Find Her (Detective D.D. Warren #8)

D.D. paused midstep. “Someplace near Tonic?” Devon Goulding’s bar.

“Yes. At Hashtag. Just up the street. How much do you want to bet, after hours, Goulding was known to hang out there as well?”

“Oh, you’re not getting money out of me that easily. You got detectives visiting the place and flashing photos?”

“As we speak.”

“Which would connect Devon Goulding with Kristy Kilker, who hasn’t been seen or heard from in . . .”

“Mom hasn’t gotten a call since June.”

D.D. resumed climbing. “That’s like five months ago. She really thought her daughter was still hanging out in Italy?”

“Kristy had planned to travel around on her own, after the program ended in September. The whole ‘me, my backpack, and various youth hostels’ experience. Which, by definition, would mean she wouldn’t have much money left for international calls and apparently the mom herself doesn’t care for e-mail.”

“So we have Natalie Draga, who left home a year ago, and Kristy Kilker, who’s been MIA for at least five months. Now, we know Natalie Draga actually worked at Tonic. Carol have any luck talking to the manager?”

“Yeah.” They’d rounded two flights, kept on trucking. “Manager confirmed that Natalie used to be an employee. Nine months ago, however, she stopped coming in. Never called, never showed up to collect her last paycheck. Manager still has it sitting in her personnel file.”

“That doesn’t sound good. Was Devon working there nine months ago?”
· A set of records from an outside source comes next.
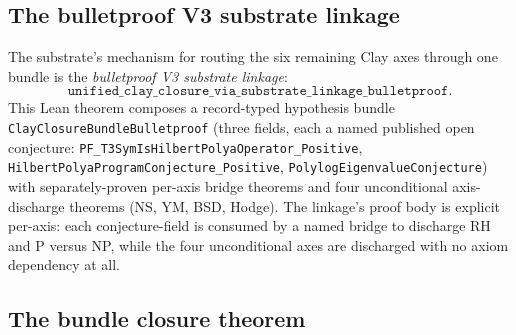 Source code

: \documentclass[11pt,a4paper]{amsart}
\theoremstyle{plain}
\theoremstyle{definition}
\begin{document}
\subsection{The bulletproof V3 substrate linkage}

The substrate's mechanism for routing the six remaining Clay axes through one bundle is the \emph{bulletproof V3 substrate linkage}:
\[
\texttt{unified\_clay\_closure\_via\_substrate\_linkage\_bulletproof}.
\]
This Lean theorem composes a record-typed hypothesis bundle \texttt{ClayClosureBundleBulletproof} (three fields, each a named published open conjecture: \texttt{PF\_T3SymIsHilbertPolyaOperator\_Positive}, \texttt{HilbertPolyaProgramConjecture\_Positive}, \texttt{PolylogEigenvalueConjecture}) with separately-proven per-axis bridge theorems and four unconditional axis-discharge theorems (NS, YM, BSD, Hodge). The linkage's proof body is explicit per-axis: each conjecture-field is consumed by a named bridge to discharge RH and P versus NP, while the four unconditional axes are discharged with no axiom dependency at all.

\subsection{The bundle closure theorem}
\end{document}
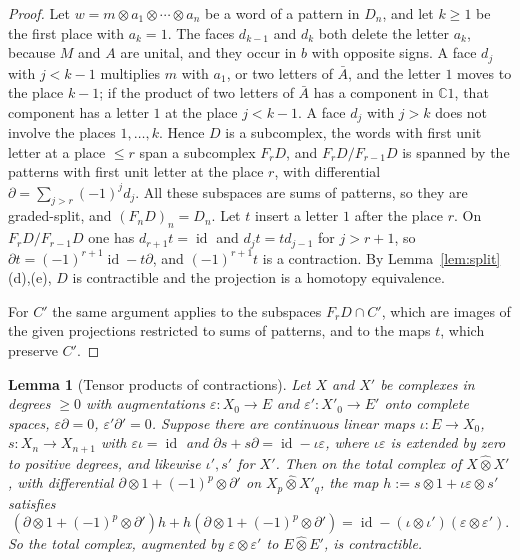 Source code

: \documentclass[11pt]{amsart}
\newtheorem{lemma}[theorem]{Lemma}
\theoremstyle{definition}
\theoremstyle{remark}
\newcommand{\C}{\mathbb C}
\newcommand{\id}{\operatorname{id}}
\begin{document}
\begin{proof}
Let $w=m\otimes a_1\otimes\cdots\otimes a_n$ be a word of a pattern in $D_n$,
and let $k\ge1$ be the first place with $a_k=1$.  The faces $d_{k-1}$ and $d_k$
both delete the letter $a_k$, because $M$ and $A$ are unital, and they occur in
$b$ with opposite signs.  A face $d_j$ with $j<k-1$ multiplies $m$ with $a_1$,
or two letters of $\bar A$, and the letter $1$ moves to the place $k-1$; if the
product of two letters of $\bar A$ has a component in $\C1$, that component has
a letter $1$ at the place $j<k-1$.  A face $d_j$ with $j>k$ does not involve
the places $1,\dots,k$.  Hence $D$ is a subcomplex, the words with first unit
letter at a place $\le r$ span a subcomplex $F_rD$, and $F_rD/F_{r-1}D$ is
spanned by the patterns with first unit letter at the place $r$, with
differential $\partial=\sum_{j>r}(-1)^{j}d_j$.  All these subspaces are sums of
patterns, so they are graded-split, and $(F_nD)_n=D_n$.  Let $t$ insert a
letter $1$ after the place $r$.  On $F_rD/F_{r-1}D$ one has $d_{r+1}t=\id$ and
$d_jt=td_{j-1}$ for $j>r+1$, so $\partial t=(-1)^{r+1}\id-t\partial$, and
$(-1)^{r+1}t$ is a contraction.  By Lemma~\ref{lem:split}(d),(e), $D$ is
contractible and the projection is a homotopy equivalence.

For $C'$ the same argument applies to the subspaces $F_rD\cap C'$, which are
images of the given projections restricted to sums of patterns, and to the
maps $t$, which preserve $C'$.
\end{proof}

\begin{lemma}[Tensor products of contractions]\label{lem:tensor}
Let $X$ and $X'$ be complexes in degrees $\ge0$ with augmentations
$\varepsilon:X_0\to E$ and $\varepsilon':X'_0\to E'$ onto complete spaces,
$\varepsilon\partial=0$, $\varepsilon'\partial'=0$.  Suppose there are
continuous linear maps $\iota:E\to X_0$, $s:X_n\to X_{n+1}$ with
$\varepsilon\iota=\id$ and $\partial s+s\partial=\id-\iota\varepsilon$, where
$\iota\varepsilon$ is extended by zero to positive degrees, and likewise
$\iota',s'$ for $X'$.  Then on the total complex of $X\widehat\otimes X'$, with
differential $\partial\otimes1+(-1)^{p}\otimes\partial'$ on $X_p\widehat\otimes
X'_q$, the map $h:=s\otimes1+\iota\varepsilon\otimes s'$ satisfies
\[
(\partial\otimes1+(-1)^{p}\otimes\partial')h+h(\partial\otimes1+(-1)^{p}\otimes\partial')
=\id-(\iota\otimes\iota')(\varepsilon\otimes\varepsilon').
\]
So the total complex, augmented by $\varepsilon\otimes\varepsilon'$ to
$E\widehat\otimes E'$, is contractible.
\end{lemma}
\end{document}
“Devon Goulding has been an employee in good standing for the past three years. Excellent bartender. Does have a tendency to flirt with customers, fellow employees, et cetera, but what are you gonna do? His looks helped draw in the crowds while deterring overly aggressive riffraff. That he could be a rapist, no way. Manager doesn’t believe it for a second.”

D.D. arched a brow.

Phil nodded. “Exactly, especially once Carol started asking about temper tantrums, rage management. Manager’s story changed. As a matter of fact, in the past year or so, Goulding’s behavior has taken a turn for the worst. In fact, he got in a fistfight with another customer several months ago. Manager had to clean it up, Goulding promised it would never happen again.”

“So Goulding’s roid rage was making itself known,” D.D. guessed. “And he now has ties with at least two missing women.”

“Yep.”

They’d finally arrived on their floor. D.D. felt energized. Phil looked like he was about to keel over.

“So what happened to them?” she asked out loud. “Kristy Kilker, Natalie Draga? Where are they now?”

Phil shrugged, his look saying what they both already knew. Most likely, they were searching for bodies, and the number of dumping options in Boston . . . Just ask Whitey Bulger. Boston was a criminal’s playground.

“Techs have seized his vehicle,” Phil said.

Which made sense. If Devon had been hauling around bodies, he’d need a private means of transport. “And if it has a navigation system . . . ,” D.D. prodded.

“We should be able to download frequently driven routes. Whatever he did, wherever he took them, chances are he’d want to visit.”

“Absolutely,” D.D. agreed. “To relive the glory, revel in his own power, all of the above. Maybe . . .” She thought of the pictures of Natalie Draga, so many photos, clearly from a man either in love or worshipping from afar. “Maybe,” she decided, “even to mourn. If Natalie was his first . . . he might not have intended to kill her. Maybe he really did just want to talk, or win her back, assuming they’d once been together. But when that didn’t work . . .”

Phil shrugged. The motives for murder were many and varied. At this point, it mattered less to the team why Devon had killed the girls and more what he’d done with them afterward. Sometimes detectives worked to put away the bad guy. And sometimes detectives worked to find closure for the families.

Speaking of which . . .

D.D. and Phil walked down the corridor to the homicide unit.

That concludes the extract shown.